Each time a line of the listing holds "computer", copy that line.

▬▬▬▬▬▬

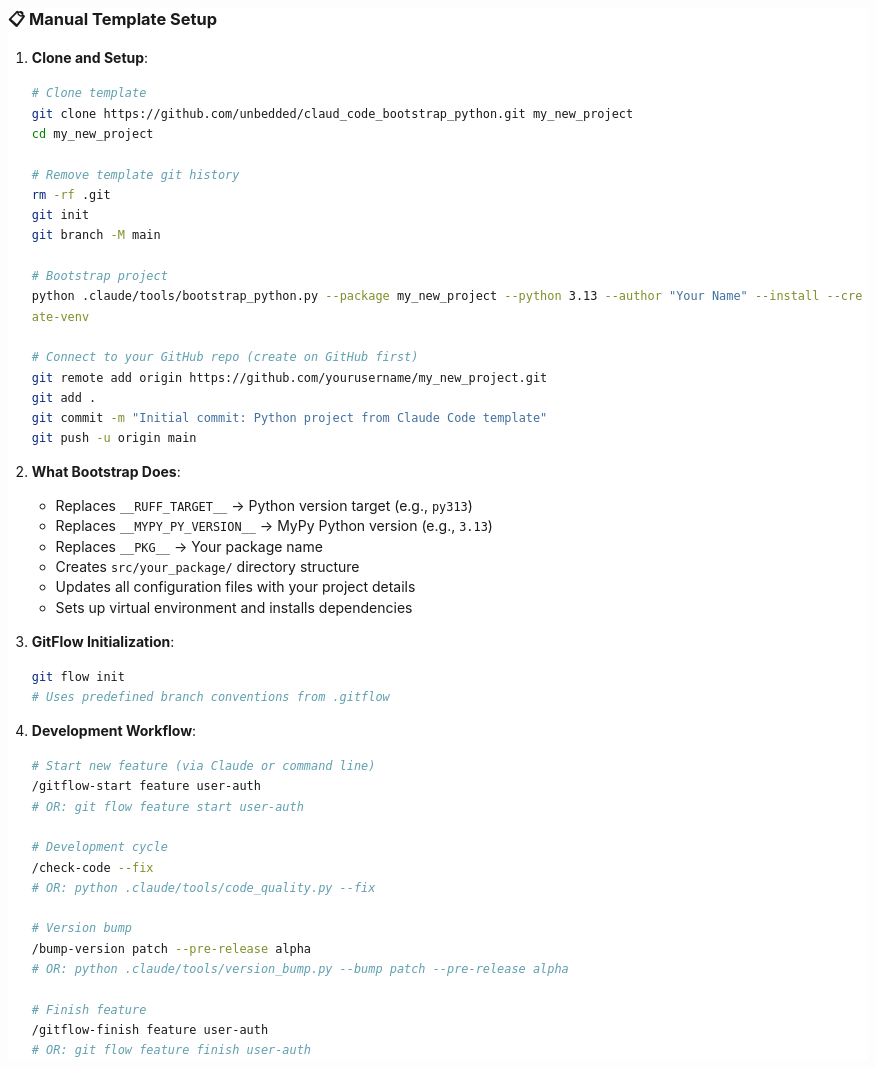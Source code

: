 ### 📋 **Manual Template Setup**

1. **Clone and Setup**:
   ```bash
   # Clone template
   git clone https://github.com/unbedded/claud_code_bootstrap_python.git my_new_project
   cd my_new_project
   
   # Remove template git history
   rm -rf .git
   git init
   git branch -M main
   
   # Bootstrap project
   python .claude/tools/bootstrap_python.py --package my_new_project --python 3.13 --author "Your Name" --install --create-venv
   
   # Connect to your GitHub repo (create on GitHub first)
   git remote add origin https://github.com/yourusername/my_new_project.git
   git add .
   git commit -m "Initial commit: Python project from Claude Code template"  
   git push -u origin main
   ```

2. **What Bootstrap Does**:
   - Replaces `__RUFF_TARGET__` → Python version target (e.g., `py313`)
   - Replaces `__MYPY_PY_VERSION__` → MyPy Python version (e.g., `3.13`)
   - Replaces `__PKG__` → Your package name
   - Creates `src/your_package/` directory structure
   - Updates all configuration files with your project details
   - Sets up virtual environment and installs dependencies

3. **GitFlow Initialization**:
   ```bash
   git flow init
   # Uses predefined branch conventions from .gitflow
   ```

4. **Development Workflow**:
   ```bash
   # Start new feature (via Claude or command line)
   /gitflow-start feature user-auth
   # OR: git flow feature start user-auth
   
   # Development cycle
   /check-code --fix
   # OR: python .claude/tools/code_quality.py --fix
   
   # Version bump
   /bump-version patch --pre-release alpha
   # OR: python .claude/tools/version_bump.py --bump patch --pre-release alpha
   
   # Finish feature
   /gitflow-finish feature user-auth
   # OR: git flow feature finish user-auth
   ```
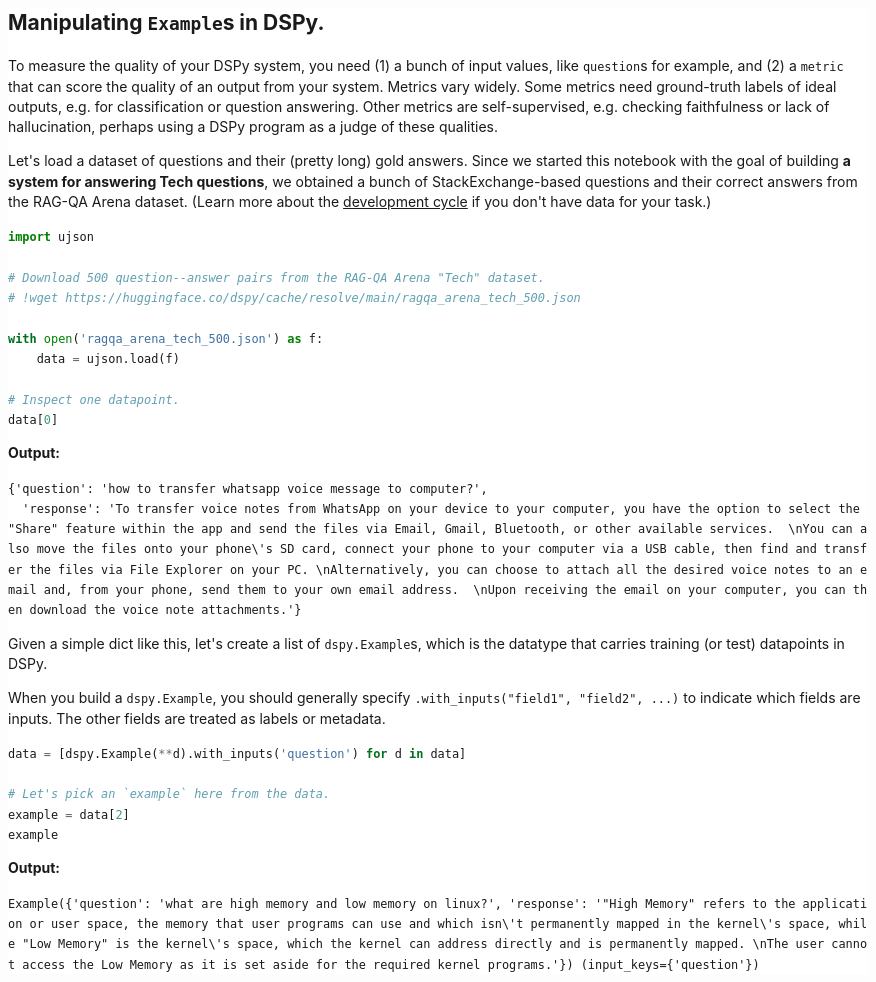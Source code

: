 ## Manipulating `Example`s in DSPy.

To measure the quality of your DSPy system, you need (1) a bunch of input values, like `question`s for example, and (2) a `metric` that can score the quality of an output from your system. Metrics vary widely. Some metrics need ground-truth labels of ideal outputs, e.g. for classification or question answering. Other metrics are self-supervised, e.g. checking faithfulness or lack of hallucination, perhaps using a DSPy program as a judge of these qualities.

Let's load a dataset of questions and their (pretty long) gold answers. Since we started this notebook with the goal of building **a system for answering Tech questions**, we obtained a bunch of StackExchange-based questions and their correct answers from the RAG-QA Arena dataset. (Learn more about the [development cycle](/docs/building-blocks/solving_your_task) if you don't have data for your task.)


```python
import ujson

# Download 500 question--answer pairs from the RAG-QA Arena "Tech" dataset.
# !wget https://huggingface.co/dspy/cache/resolve/main/ragqa_arena_tech_500.json

with open('ragqa_arena_tech_500.json') as f:
    data = ujson.load(f)

# Inspect one datapoint.
data[0]
```

**Output:**
```
{'question': 'how to transfer whatsapp voice message to computer?',
  'response': 'To transfer voice notes from WhatsApp on your device to your computer, you have the option to select the "Share" feature within the app and send the files via Email, Gmail, Bluetooth, or other available services.  \nYou can also move the files onto your phone\'s SD card, connect your phone to your computer via a USB cable, then find and transfer the files via File Explorer on your PC. \nAlternatively, you can choose to attach all the desired voice notes to an email and, from your phone, send them to your own email address.  \nUpon receiving the email on your computer, you can then download the voice note attachments.'}
```

Given a simple dict like this, let's create a list of `dspy.Example`s, which is the datatype that carries training (or test) datapoints in DSPy.

When you build a `dspy.Example`, you should generally specify `.with_inputs("field1", "field2", ...)` to indicate which fields are inputs. The other fields are treated as labels or metadata.

```python
data = [dspy.Example(**d).with_inputs('question') for d in data]

# Let's pick an `example` here from the data.
example = data[2]
example
```

**Output:**
```
Example({'question': 'what are high memory and low memory on linux?', 'response': '"High Memory" refers to the application or user space, the memory that user programs can use and which isn\'t permanently mapped in the kernel\'s space, while "Low Memory" is the kernel\'s space, which the kernel can address directly and is permanently mapped. \nThe user cannot access the Low Memory as it is set aside for the required kernel programs.'}) (input_keys={'question'})
```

▬▬▬▬▬▬

[SOLUTION FOR THIS EXERCISE]:
{'question': 'how to transfer whatsapp voice message to computer?',
  'response': 'To transfer voice notes from WhatsApp on your device to your computer, you have the option to select the "Share" feature within the app and send the files via Email, Gmail, Bluetooth, or other available services.  \nYou can also move the files onto your phone\'s SD card, connect your phone to your computer via a USB cable, then find and transfer the files via File Explorer on your PC. \nAlternatively, you can choose to attach all the desired voice notes to an email and, from your phone, send them to your own email address.  \nUpon receiving the email on your computer, you can then download the voice note attachments.'}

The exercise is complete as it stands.